Kim Haksoo, Park Samuel B, Monroe James I, Traughber Bryan J, Zheng Yiran, Lo Simon S, Yao Min, Mansur David, Ellis Rodney, Machtay Mitchell, Sohn Jason W
Department of Radiation Oncology, School of Medicine, Case Western Reserve University, Cleveland, OH, USA.
National Cancer Center, Goyang-si Gyeonggi-do, Republic of Korea.
Technol Cancer Res Treat. 2015 Aug;14(4):428-39. doi: 10.1177/1533034614553891. Epub 2014 Oct 21.
This article proposes quantitative analysis tools and digital phantoms to quantify intrinsic errors of deformable image registration (DIR) systems and establish quality assurance (QA) procedures for clinical use of DIR systems utilizing local and global error analysis methods with clinically realistic digital image phantoms. Landmark-based image registration verifications are suitable only for images with significant feature points. To address this shortfall, we adapted a deformation vector field (DVF) comparison approach with new analysis techniques to quantify the results. Digital image phantoms are derived from data sets of actual patient images (a reference image set, R, a test image set, T). Image sets from the same patient taken at different times are registered with deformable methods producing a reference DVFref. Applying DVFref to the original reference image deforms T into a new image R'. The data set, R', T, and DVFref, is from a realistic truth set and therefore can be used to analyze any DIR system and expose intrinsic errors by comparing DVFref and DVFtest. For quantitative error analysis, calculating and delineating differences between DVFs, 2 methods were used, (1) a local error analysis tool that displays deformation error magnitudes with color mapping on each image slice and (2) a global error analysis tool that calculates a deformation error histogram, which describes a cumulative probability function of errors for each anatomical structure. Three digital image phantoms were generated from three patients with a head and neck, a lung and a liver cancer. The DIR QA was evaluated using the case with head and neck.

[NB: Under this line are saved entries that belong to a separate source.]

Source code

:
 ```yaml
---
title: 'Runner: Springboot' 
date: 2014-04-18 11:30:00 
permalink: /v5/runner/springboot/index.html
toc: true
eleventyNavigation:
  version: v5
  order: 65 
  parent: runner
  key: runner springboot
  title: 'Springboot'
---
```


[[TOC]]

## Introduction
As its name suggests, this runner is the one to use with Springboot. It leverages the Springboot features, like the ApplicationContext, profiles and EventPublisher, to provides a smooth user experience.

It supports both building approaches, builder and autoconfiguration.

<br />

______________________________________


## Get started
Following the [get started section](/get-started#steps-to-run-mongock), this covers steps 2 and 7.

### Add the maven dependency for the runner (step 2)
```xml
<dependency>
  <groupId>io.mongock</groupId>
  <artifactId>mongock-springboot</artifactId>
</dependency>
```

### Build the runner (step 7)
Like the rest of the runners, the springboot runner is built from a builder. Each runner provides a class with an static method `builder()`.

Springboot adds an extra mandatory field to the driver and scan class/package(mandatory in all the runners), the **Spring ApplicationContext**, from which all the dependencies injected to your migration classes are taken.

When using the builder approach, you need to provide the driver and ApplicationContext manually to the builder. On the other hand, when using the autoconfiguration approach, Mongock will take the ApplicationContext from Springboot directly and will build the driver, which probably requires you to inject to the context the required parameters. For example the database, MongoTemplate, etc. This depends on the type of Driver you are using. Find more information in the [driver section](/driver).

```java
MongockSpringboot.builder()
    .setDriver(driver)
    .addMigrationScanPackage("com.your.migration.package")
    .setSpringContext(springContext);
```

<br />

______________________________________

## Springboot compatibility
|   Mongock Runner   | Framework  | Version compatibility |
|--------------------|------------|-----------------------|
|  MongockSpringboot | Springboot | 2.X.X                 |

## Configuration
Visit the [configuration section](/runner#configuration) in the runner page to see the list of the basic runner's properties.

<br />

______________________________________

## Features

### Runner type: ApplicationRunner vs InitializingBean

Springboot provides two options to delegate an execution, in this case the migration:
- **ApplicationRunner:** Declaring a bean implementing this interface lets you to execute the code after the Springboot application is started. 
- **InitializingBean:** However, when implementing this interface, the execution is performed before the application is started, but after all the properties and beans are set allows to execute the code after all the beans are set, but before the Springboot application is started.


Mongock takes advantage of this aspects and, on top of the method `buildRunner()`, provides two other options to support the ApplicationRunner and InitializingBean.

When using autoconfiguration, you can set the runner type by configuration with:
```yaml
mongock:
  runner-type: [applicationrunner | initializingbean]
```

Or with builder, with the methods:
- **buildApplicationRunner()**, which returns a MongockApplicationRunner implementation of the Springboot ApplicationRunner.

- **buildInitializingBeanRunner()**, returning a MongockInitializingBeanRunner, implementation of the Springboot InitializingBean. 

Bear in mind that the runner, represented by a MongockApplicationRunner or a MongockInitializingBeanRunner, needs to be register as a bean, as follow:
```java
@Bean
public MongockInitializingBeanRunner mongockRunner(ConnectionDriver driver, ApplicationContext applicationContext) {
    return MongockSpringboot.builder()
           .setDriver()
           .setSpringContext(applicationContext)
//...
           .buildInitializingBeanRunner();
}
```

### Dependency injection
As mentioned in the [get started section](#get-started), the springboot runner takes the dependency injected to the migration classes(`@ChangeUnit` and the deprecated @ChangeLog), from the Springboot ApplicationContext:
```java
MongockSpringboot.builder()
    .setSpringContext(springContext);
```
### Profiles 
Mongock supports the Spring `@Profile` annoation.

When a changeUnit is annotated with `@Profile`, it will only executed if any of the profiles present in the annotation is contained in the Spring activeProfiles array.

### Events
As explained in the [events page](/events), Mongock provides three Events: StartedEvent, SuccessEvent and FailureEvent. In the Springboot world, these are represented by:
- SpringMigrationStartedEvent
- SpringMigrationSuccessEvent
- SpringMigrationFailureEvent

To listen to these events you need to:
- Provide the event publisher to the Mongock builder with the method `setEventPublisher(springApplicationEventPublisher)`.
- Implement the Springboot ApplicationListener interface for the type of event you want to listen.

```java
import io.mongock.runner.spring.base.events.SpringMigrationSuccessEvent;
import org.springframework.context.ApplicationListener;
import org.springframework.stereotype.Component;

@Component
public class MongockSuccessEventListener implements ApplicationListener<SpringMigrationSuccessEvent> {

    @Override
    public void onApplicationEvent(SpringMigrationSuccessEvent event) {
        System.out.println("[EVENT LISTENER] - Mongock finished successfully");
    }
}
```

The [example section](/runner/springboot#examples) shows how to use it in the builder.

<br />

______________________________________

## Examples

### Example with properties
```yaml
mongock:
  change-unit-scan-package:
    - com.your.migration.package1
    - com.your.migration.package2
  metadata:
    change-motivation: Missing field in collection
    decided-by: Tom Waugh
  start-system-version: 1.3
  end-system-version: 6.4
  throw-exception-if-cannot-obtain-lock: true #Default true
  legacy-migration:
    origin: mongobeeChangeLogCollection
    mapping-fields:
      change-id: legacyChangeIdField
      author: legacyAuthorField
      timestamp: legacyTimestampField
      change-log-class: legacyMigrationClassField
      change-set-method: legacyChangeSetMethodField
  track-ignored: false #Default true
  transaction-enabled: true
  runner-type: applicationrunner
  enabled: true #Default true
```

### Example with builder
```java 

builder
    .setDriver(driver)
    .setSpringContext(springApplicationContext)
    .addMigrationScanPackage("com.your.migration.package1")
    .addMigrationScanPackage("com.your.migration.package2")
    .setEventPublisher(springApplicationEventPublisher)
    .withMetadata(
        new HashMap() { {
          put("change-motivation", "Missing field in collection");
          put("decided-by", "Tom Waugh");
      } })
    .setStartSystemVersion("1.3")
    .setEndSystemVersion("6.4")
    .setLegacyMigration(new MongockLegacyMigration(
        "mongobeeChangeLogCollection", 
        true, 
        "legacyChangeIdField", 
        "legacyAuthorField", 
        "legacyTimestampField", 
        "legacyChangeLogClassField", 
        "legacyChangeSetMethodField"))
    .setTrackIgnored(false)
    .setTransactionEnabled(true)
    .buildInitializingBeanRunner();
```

本文提出了定量分析工具和数字体模,以量化可变形图像配准(DIR)系统的固有误差,并利用具有临床真实感的数字图像体模,通过局部和全局误差分析方法,为DIR系统的临床应用建立质量保证(QA)程序。基于地标点的图像配准验证仅适用于具有显著特征点的图像。为了弥补这一不足,我们采用了一种变形向量场(DVF)比较方法,并结合新的分析技术来量化结果。数字图像体模源自实际患者图像的数据集(一个参考图像集R、一个测试图像集T)。同一患者在不同时间拍摄的图像集通过可变形方法进行配准,生成参考DVFref。将DVFref应用于原始参考图像,可将T变形为新图像R'。数据集R'、T和DVFref来自一个真实的真值集,因此可用于分析任何DIR系统,并通过比较DVFref和DVFtest来揭示固有误差。对于定量误差分析,使用了2种方法来计算和描绘DVF之间的差异,(1)一种局部误差分析工具,它在每个图像切片上用颜色映射显示变形误差大小,(2)一种全局误差分析工具,它计算变形误差直方图,该直方图描述了每个解剖结构误差的累积概率函数。从3例分别患有头颈癌、肺癌和肝癌的患者中生成了3个数字图像体模。使用头颈病例对DIR QA进行了评估。